I checked out the document, but I couldn't figure it out.
Here are some force-break code location:
__device__ __host__ TVector3(T e0, T e1, T e2) : x(e0), y(e1), z(e2) {}
template <typename T>
__device__ __host__ inline TVector3<T> operator+(const TVector3<T>& u, const TVector3<T>& v) {
return TVector3(u.x + v.x, u.y + v.y, u.z + v.z);
}
1 Answer 1
The debugger is stopping at "weird" places because the compiler inlined/optimized template/device functions (and/or you don’t have device debug symbols), so source binary mapping is not 1:1.

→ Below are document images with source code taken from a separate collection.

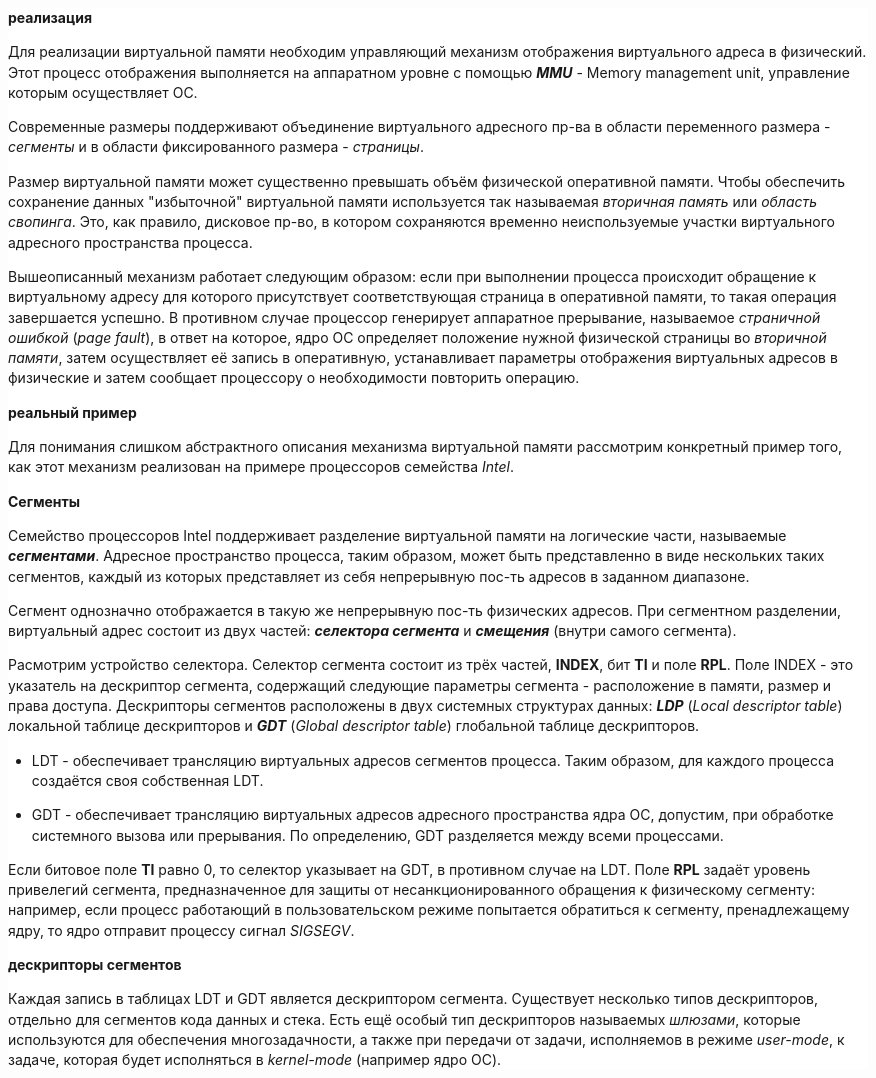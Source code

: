 __реализация__

Для реализации виртуальной памяти необходим управляющий механизм отображения виртуального адреса в физический. Этот процесс отображения выполняется на аппаратном уровне с помощью ___MMU___ - Memory management unit, управление которым осуществляет ОС.  

Современные размеры поддерживают объединение виртуального адресного пр-ва в области переменного размера - _сегменты_ и в области фиксированного размера - _страницы_.  

Размер виртуальной памяти может существенно превышать объём физической оперативной памяти. Чтобы обеспечить сохранение данных "избыточной" виртуальной памяти используется так называемая _вторичная память_ или _область свопинга_. Это, как правило, дисковое пр-во, в котором сохраняются временно неиспользуемые участки виртуального адресного пространства процесса.  

Вышеописанный механизм работает следующим образом: если при выполнении процесса происходит обращение к виртуальному адресу для которого присутствует соответствующая страница в оперативной памяти, то такая операция завершается успешно. В противном случае процессор генерирует аппаратное прерывание, называемое _страничной ошибкой_ (_page fault_), в ответ на которое, ядро ОС определяет положение нужной физической страницы во _вторичной памяти_, затем осуществляет её запись в оперативную, устанавливает параметры отображения виртуальных адресов в физические и затем сообщает процессору о необходимости повторить операцию.  

__реальный пример__

Для понимания слишком абстрактного описания механизма виртуальной памяти рассмотрим конкретный пример того, как этот механизм реализован на примере процессоров семейства _Intel_.

__Сегменты__

Семейство процессоров Intel поддерживает разделение виртуальной памяти на логические части, называемые ___сегментами___. Адресное пространство процесса, таким образом, может быть представленно в виде нескольких таких сегментов, каждый из которых представляет из себя непрерывную пос-ть адресов в заданном диапазоне.  

Сегмент однозначно отображается в такую же непрерывную пос-ть физических адресов. При сегментном разделении, виртуальный адрес состоит из двух частей: ___селектора сегмента___ и ___смещения___ (внутри самого сегмента).  

Расмотрим устройство селектора. Селектор сегмента состоит из трёх частей, __INDEX__, бит __TI__ и поле __RPL__. Поле INDEX - это указатель на дескриптор сегмента, содержащий следующие параметры сегмента - расположение в памяти, размер и права доступа. Дескрипторы сегментов расположены в двух системных структурах данных: ___LDP___ (_Local descriptor table_) локальной таблице дескрипторов и ___GDT___ (_Global descriptor table_) глобальной таблице дескрипторов.

* LDT - обеспечивает трансляцию виртуальных адресов сегментов процесса. Таким образом, для каждого процесса создаётся своя собственная LDT.

* GDT - обеспечивает трансляцию виртуальных адресов адресного пространства ядра ОС, допустим, при обработке системного вызова или прерывания. По определению, GDT разделяется между всеми процессами.  

Если битовое поле __TI__ равно 0, то селектор указывает на GDT, в противном случае на LDT. Поле __RPL__ задаёт уровень привелегий сегмента, предназначенное для защиты от несанкционированного обращения к физическому сегменту: например, если процесс работающий в пользовательском режиме попытается обратиться к сегменту, пренадлежащему ядру, то ядро отправит процессу сигнал _SIGSEGV_.  

__дескрипторы сегментов__

Каждая запись в таблицах LDT и GDT является дескриптором сегмента. Существует несколько типов дескрипторов, отдельно для сегментов кода данных и стека. Есть ещё особый тип дескрипторов называемых _шлюзами_, которые используются для обеспечения многозадачности, а также при передачи от задачи, исполняемов в режиме _user-mode_, к задаче, которая будет исполняться в _kernel-mode_ (например ядро ОС).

Quick steps to fix (do these in your Debug build)
Build with device debug info and disable device optimizations:
nvcc: add -G (Generate debug info for device) and disable optimizations for CUDA code.
Only use -G for local debug builds (it drastically changes code/performance).
Build host with debug info and no optimizations:
MSVC: C/C++ → Optimization = Disabled (/Od) and Debug Info = /Zi.
Clean + full rebuild.
Force a non-inlined function where you want a reliable breakpoint:
Use noinline on the functions you debug:
GCC/Clang/nvcc: attribute((noinline))
MSVC: __declspec(noinline)
Example:
device host attribute((noinline)) TVector3<T> operator+(...) { ... }
Start the correct debug session in Nsight:
- Use "Start CUDA Debugging" / Nsight CUDA debug to hit device code. The normal VS debugger only handles host.
Verify symbols and sources:
- Check Modules window / Nsight logs to ensure PDB / debug symbols for the binary are loaded and match source files.
Short-run kernel for easier stepping:
- Run a tiny grid (1 block, 1 thread) while debugging so it’s reproducible and easier to step.